No final dos anos 1990, foi criado o Plano de Revitalização do Bairro do Recife, que contou com obras emergenciais e articulações com investidores privados com mediação do poder público

A Rua do Bom Jesus foi a primeira a sentir os resultados desse trabalho, reunindo bares e espaços culturais. Com isso, esse lado mais sofisticado foi apelidado de Berlim Ocidental, enquanto a área da Rua da Moeda, com uma pegada mais alternativa, era Berlim Oriental – referência à divisão da Alemanha durante a Guerra Fria.

“O poder público adotou a Rua do Bom Jesus e o Marco Zero para investimentos e revitalização. Quando houve a abertura do museu da Sinagoga Kahal Zur Israel, surgiram muitos bares gourmets lá. O poder público foi pegando carona e querendo dar um perfil, digamos, mais comercial. Nessa mesma época, investidores mais pesados viram o potencial do Paço Alfândega, que virou shopping”, diz Fred Zeroquatro.

Legado multicultural

Festival Rec Beat no Cais da Alfândega, em 2015 (Crédito: Ariel Martini)

Todas essas movimentações culturais fomentadas pelo poder público culminaram, em 2001, na implementação do Carnaval Multicultural, durante a gestão de João Paulo (PT), com diversos polos de animação no centro histórico e nos subúrbios.

“Sempre que me perguntam o que eu colocaria como legado da cena mangue hoje no Recife, eu sempre cito o Carnaval Multicultural, na gestão do secretário de cultura João Roberto Peixe. O próprio Peixe assumiu que a ideia tinha a ver com o conceito de multiculturalismo do mangue”, diz Fred. “Rua da Moeda, Paço Alfândega, Rec-Beat, Cais da Alfândega… Tudo isso tem a ver com a iniciativa da cena do mangue que ocupou aquela região”.

Renato L destaca que existiu um processo global de revitalização de zonas portuárias, mas também acredita que o manguebeat antecipou essa movimentação na área, mencionando ainda o Porto Digital:

“O elemento da tecnologia também era um discurso do mangue.
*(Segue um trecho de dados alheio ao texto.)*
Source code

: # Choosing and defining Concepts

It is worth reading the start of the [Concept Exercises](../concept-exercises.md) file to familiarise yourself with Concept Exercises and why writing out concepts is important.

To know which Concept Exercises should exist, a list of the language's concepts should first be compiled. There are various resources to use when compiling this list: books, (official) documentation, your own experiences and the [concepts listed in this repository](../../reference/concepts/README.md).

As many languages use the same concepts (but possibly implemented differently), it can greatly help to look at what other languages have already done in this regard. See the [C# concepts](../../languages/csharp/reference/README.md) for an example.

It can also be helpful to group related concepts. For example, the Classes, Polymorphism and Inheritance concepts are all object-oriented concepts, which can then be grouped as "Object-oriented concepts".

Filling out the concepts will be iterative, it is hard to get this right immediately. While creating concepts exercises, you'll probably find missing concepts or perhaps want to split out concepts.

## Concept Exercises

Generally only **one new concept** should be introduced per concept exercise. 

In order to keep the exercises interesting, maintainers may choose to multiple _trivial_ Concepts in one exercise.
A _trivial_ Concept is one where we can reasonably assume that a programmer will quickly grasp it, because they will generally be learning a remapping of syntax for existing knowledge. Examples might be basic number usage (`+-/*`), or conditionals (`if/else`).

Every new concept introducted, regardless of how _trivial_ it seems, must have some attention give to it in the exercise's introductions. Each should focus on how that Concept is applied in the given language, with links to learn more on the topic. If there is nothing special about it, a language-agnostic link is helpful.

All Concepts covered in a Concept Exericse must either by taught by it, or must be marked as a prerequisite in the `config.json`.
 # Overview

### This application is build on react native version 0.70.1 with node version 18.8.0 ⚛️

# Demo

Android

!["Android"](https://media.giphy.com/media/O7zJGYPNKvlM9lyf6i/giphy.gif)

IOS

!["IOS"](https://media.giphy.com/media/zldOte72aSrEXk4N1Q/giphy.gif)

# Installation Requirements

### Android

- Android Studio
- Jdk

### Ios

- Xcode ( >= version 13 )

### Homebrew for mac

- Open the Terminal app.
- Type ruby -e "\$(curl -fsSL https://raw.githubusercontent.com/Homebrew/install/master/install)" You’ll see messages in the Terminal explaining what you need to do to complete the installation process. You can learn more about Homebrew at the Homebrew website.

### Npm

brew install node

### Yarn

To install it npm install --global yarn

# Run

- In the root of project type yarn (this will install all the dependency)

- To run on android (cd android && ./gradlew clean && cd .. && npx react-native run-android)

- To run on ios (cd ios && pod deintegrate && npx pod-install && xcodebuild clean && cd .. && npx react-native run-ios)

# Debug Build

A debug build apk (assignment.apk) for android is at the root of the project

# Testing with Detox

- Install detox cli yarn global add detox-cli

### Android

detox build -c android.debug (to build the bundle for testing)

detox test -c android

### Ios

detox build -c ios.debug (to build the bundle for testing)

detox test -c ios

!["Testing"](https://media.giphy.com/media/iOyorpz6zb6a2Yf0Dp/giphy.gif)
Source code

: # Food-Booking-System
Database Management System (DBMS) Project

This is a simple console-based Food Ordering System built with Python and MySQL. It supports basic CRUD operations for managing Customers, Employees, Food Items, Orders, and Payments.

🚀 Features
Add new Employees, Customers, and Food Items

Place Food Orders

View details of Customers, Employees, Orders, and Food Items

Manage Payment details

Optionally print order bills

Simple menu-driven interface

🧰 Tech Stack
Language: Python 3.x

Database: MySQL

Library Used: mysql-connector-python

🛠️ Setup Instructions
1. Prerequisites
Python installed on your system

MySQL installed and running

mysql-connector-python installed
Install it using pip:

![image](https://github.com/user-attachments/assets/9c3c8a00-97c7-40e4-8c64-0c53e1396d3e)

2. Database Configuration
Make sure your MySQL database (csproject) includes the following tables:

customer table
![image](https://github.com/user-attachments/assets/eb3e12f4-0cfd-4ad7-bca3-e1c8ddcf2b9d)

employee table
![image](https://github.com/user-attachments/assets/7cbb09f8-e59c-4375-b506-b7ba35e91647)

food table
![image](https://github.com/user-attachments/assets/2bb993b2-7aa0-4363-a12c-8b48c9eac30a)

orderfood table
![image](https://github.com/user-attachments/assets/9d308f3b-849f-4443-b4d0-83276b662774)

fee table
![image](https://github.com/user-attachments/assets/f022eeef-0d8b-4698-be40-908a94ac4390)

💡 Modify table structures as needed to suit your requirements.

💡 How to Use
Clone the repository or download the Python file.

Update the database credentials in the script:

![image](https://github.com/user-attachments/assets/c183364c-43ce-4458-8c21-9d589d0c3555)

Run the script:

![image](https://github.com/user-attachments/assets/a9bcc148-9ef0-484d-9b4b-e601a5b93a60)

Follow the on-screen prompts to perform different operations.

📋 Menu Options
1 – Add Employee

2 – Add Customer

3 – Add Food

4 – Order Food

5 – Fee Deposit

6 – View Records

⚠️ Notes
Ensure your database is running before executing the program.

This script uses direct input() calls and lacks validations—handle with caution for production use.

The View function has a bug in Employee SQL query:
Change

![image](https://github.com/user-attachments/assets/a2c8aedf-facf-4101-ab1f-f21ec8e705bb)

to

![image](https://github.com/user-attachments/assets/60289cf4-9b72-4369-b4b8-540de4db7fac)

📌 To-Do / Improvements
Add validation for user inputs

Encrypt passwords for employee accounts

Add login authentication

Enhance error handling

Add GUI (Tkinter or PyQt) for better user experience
A gente tinha o H.D Mabuse, que trabalhou por 25 anos no CESAR, e o Silvio Meira tinha uma ligação com o maracatu. Existia essa movimentação entre cultura e tecnologia. É algo bacana que poderia ser usado para a revitalização de outras áreas do Centro”, diz.

Guia gastrocultural do Bairro do Recife

Guia interativo de estabelecimentos do Bairro do Recife é lançado pelo Porto Digital

Hoje, o Bairro do Recife é um polo boêmio e gastronômico do Centro do Recife. Em 2024, o Porto Digital lançou um guia interativo com um levantamento dos restaurantes, bares, cafés, estacionamentos e espaços culturais do bairro.

O trabalho, que encontrou mais de 100 estabelecimentos, pode ser acessado gratuitamente pela internet. O levantamento mais recente localizou 42 restaurantes, 20 bares, 39 cafés/lanchonetes, 1 cinema, 3 teatros, 8 museus/galerias de arte e 12 estacionamentos.